Deployment and management
After you've trained your model to make predictions, it's time to dispatch it to production. This is where the model would get its first taste of real-world problems' dynamics.
Models are moved from the development landscape to the production backdrop via data pipelines to link them with business solutions. MLOps automates the model training/retraining and archiving artifacts processes using CI/CD (continuous integration/continuous delivery) pipelines. Version control and the ability to track data changes are critical in MLOps.
In addition to model deployment, management systems are offered to manage version control, metrics, traces, and logs from a centralized repository. MLOps is a one-stop solution for logging and tabulating model performance.

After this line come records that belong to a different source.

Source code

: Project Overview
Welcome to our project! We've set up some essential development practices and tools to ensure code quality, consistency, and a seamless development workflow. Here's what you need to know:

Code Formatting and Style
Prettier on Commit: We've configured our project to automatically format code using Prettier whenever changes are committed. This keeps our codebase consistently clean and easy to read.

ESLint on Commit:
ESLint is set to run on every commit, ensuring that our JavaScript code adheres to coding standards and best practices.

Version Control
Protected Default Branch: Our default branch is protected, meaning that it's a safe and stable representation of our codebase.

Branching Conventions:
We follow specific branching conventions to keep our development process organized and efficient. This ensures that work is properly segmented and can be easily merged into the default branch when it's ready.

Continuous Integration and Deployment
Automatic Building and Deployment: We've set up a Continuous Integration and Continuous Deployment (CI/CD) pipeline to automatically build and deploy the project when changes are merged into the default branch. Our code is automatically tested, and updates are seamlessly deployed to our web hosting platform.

It's vital to keep track of production undulations if you want to keep the quality of your models high. Adding observability to ML pipelines allows holistic model health monitoring for real-world inconsistencies and initiates a troubleshooting cycle to resolve them.

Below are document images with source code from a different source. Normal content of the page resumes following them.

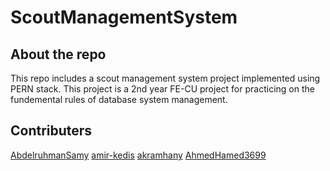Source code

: # ScoutManagementSystem
## About the repo
This repo includes a scout management system project implemented using PERN stack. This project is a 2nd year FE-CU project for practicing on the fundemental rules of database system management.
## Contributers
[AbdelruhmanSamy](https://github.com/AbdelruhmanSamy/)
[amir-kedis](https://github.com/amir-kedis/)
[akramhany](https://github.com/akramhany/)
[AhmedHamed3699](https://github.com/AhmedHamed3699)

Model Monitoring is a subset of MLOps, which aims to automate pipelines for quick troubleshooting and outlier/drift identification. When ML teams suffer from automated model monitoring, introducing an AI Observability Platform like Censius could help.

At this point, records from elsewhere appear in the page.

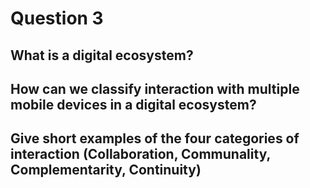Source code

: # Question 3

## What is a digital ecosystem? 

## How can we classify interaction with multiple mobile devices in a digital ecosystem? 

## Give short examples of the four categories of interaction (Collaboration, Communality, Complementarity, Continuity)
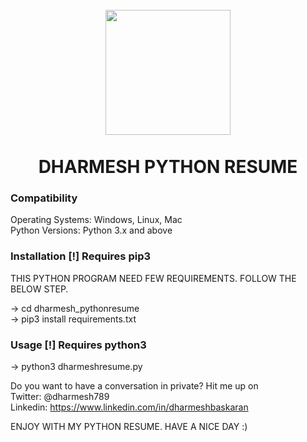 
<h1 align="center">
  <br>
  <a href="https://github.com/dharmeshbaskaran/dharmesh_pythonresume"><img src="https://i.ibb.co/tMdKXmg/DHARMESH-PYTHON-RESUME.jpg" height=200 width=200></a>
  <br>
  <br>
  <b>DHARMESH PYTHON RESUME</b>
  <br>
</h1>


### Compatibility

Operating Systems: Windows, Linux, Mac
<br>
Python Versions: Python 3.x and above


### Installation [!] Requires pip3

THIS PYTHON PROGRAM NEED FEW REQUIREMENTS. FOLLOW THE BELOW  STEP.

-> cd dharmesh_pythonresume
<br>
-> pip3 install requirements.txt


### Usage [!] Requires python3

-> python3 dharmeshresume.py

Do you want to have a conversation in private? Hit me up on
<br>
Twitter: @dharmesh789
<br>
Linkedin: https://www.linkedin.com/in/dharmeshbaskaran


ENJOY WITH MY PYTHON RESUME. HAVE A NICE DAY :)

Censius provides robust data, model prediction, and bias drift monitoring within a single flexible platform. Clients can use Censius to proactively monitor the performance of numerous models and correct errors from a business standpoint. MLOps become much more accessible as a result of this.
Best Practices of Operationalizing Models
Organizations' investment strategies should be in line with their budgets. Organizations also create business strategies that are in line with their financial deliverables. The successful use of MLOps necessitates the identification of the fundamental issue as well as a planned calculation of ROIs per investment made.
Security is not optional
MLOps enables quick model execution and deployment in a rapidly changing production environment. Integrating model pipelines with current apps that have been made available for universal access is sure to cause security issues. As a result, security must be prioritized when implementing any ML model.
Model development is not the same as software development
Despite inherent similarities in the product lifecycle of both ML models are software applications, it is worth noting that model development is not the same as software development. Several businesses fail to draw the line between these practices and end up with intensive computing and overhead costs, lengthening deadlines, and gaps in the analytics workflow. ML teams deploying the models must have on-the-fly knowledge about MLOps tools to yield better outcomes.
MLOps entails practices that seek to deploy machine learning models in production and ensure their successful operation through exhaustive monitoring and troubleshooting. MLOps seeks to foster enhanced collaboration, power reproducible and repetitive workflows, simplify deployment and exercise complete control and resource management for the smoother functioning of the model.
ML Models in production could be operationalized by data curation, strategic building, deployment, monitoring, and troubleshooting. Strategic investments, secure policies, and model-specific development and deployment paradigms help operationalize model workflows successfully.